Even on that interpretation of the phrase, seduce/manipulate is not process/sim because if it fails, the narration of failure need not follow the in-fiction causal logic of the attempt to seduce or manipulate. From p 116 - "Whenever someone turns and looks to you [the GM] to say something, always say what the principles demand." And the principles don't demand you to track in-fiction causality; rather, they require you to author in-fiction causality. This is addressed on pp 110-11:
Make your move, but misdirect. Of course the real reason why you choose a move exists in the real world. Somebody has her character go someplace new, somebody misses a roll, somebody hits a roll that calls for you to answer, everybody’s looking to you to say something, so you choose a move to make. Real-world reasons. However, misdirect: pretend that you’re making your move for reasons entirely within the game’s fiction instead. Maybe your move is to separate them, for instance; never say “you missed your roll, so you two get separated.” Instead, maybe say “you try to grab his gun” — this was the PC’s move — “but he kicks you down. While they’re stomping on you, they drag Damson away.” The effect’s the same, they’re separated, but you’ve cannily misrepresented the cause. Make like it’s the game’s fiction that chooses your move for you, and so correspondingly always choose a move that the game’s fiction makes possible.
Make your move, but never speak its name. Maybe your move is to separate them, but you should never just say that. Instead, say how Foster’s thugs drags one of them off, and Foster invites the other to eat lunch with her. Maybe your move is to announce future badness, but for god sake never say the words “future badness.” Instead, say how this morning, filthy, stinking black smoke is rising from somewhere in the car yard, and I wonder what’s brewing over there?
These two principles are cause and effect. The truth is that you’ve chosen a move and made it. Pretend, though, that there’s a fictional cause; pretend that it has a fictional effect.
Together, the purpose of these two principles is to create an illusion for the players, not to hide your intentions from them. Certainly never to hide your NPCs’ actions, or developments in the characters’ world, from the players’ characters! No; always say what honesty demands. When it comes to what’s happening to and around the players’ characters, always be as honest as you
can be.
Suppose I'm interacting with one of Dremmer's underlings, and I read them -
How could I get you to spill the beans on Dremmer? - and so I learn their price, and then that's what I offer when I manipulate them, and so they do what I ask: they tell me where I can find the dirt on Dremmer. It's in a safe in such-and-such a place in the hardhold. So I sneak in, acting under fire, and I hit my roll and open the safe. And I look to the GM, and the GM has to make a move, in accordance with the principles. I haven't failed my roll to act under fire, and I haven't handed the GM an opportunity on a silver platter, so they're not allowed to make a hard move and tell me the dirt's not there!

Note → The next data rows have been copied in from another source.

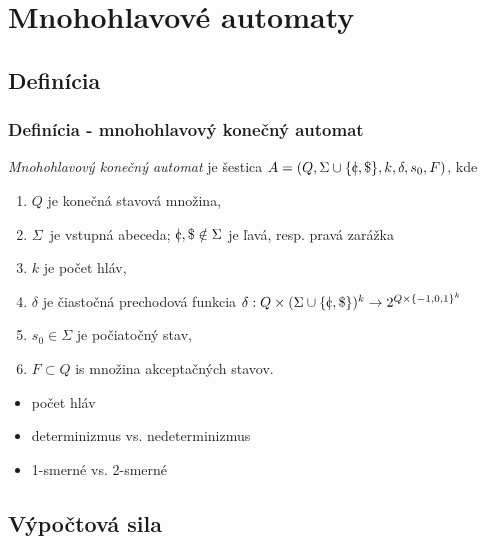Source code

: \documentclass[slovak]{beamer}
\begin{document}
\section{Mnohohlavové automaty}

\subsection{Definícia}

\begin{frame}
\frametitle{Definícia - mnohohlavový konečný automat \cite{hkm}}

\begin{definition}
\emph{Mnohohlavový konečný automat} je šestica $A = (Q, \Sigma \cup \{ \vertcent , \$ \} , k, \delta , s_{0}, F)$, kde 
\begin{enumerate}
\item $Q$ je konečná stavová množina,
\item $\Sigma $\ je vstupná abeceda; $\vertcent , \$ \notin \Sigma $ je ľavá, resp. pravá zarážka 
\item $k$ je počet hláv,
\item $\delta$ je čiastočná prechodová funkcia $\delta : Q \times (\Sigma \cup \{ \vertcent , \$ \} )^k\to 2^{Q \times \{ -1, 0, 1\} ^k}$
\item $s_{0} \in \Sigma $ je počiatočný stav,
\item $F \subset Q$ is množina akceptačných stavov.
\end{enumerate}
\end{definition}

\begin{itemize}
\item počet hláv
\item determinizmus vs. nedeterminizmus
\item 1-smerné vs. 2-smerné
\end{itemize}

\end{frame}

\subsection{Výpočtová sila}
\end{document}
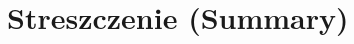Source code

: \documentclass[12pt, withmarginpar]{mwbk}
\begin{document}
\chapter*{Streszczenie (Summary)}

\bigskip

\bigskip

\begin{center}
  \textbf{\tytul}
\end{center}

\bigskip

\begin{center}
  \textbf{\textit{\tytulangielski}}
\end{center}

{\it

}
\end{document}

But I'm looking at them, so they have to make a soft move. There are a lot of options there, from the sound of voices approach, to a dog barking, to there being something else with the dirt I didn't expect (say, a photo -
Where did Dremmer - or whoever took it - get a polaroid from?! - of Dremmer in bed with my partner). The GM will be acting on the principles and making a move that they think follows honesty from the established fiction.
But to reiterate: they can't make a hard move if I make my check and don't hand them an opportunity on a silver platter, so they can't say the dirt's not there.
That's how Apocalypse World does conflict resolution: not via funky PC building, and not via funky allocations of authority, but via very careful rules about what the GM is allowed, or required, to say and when.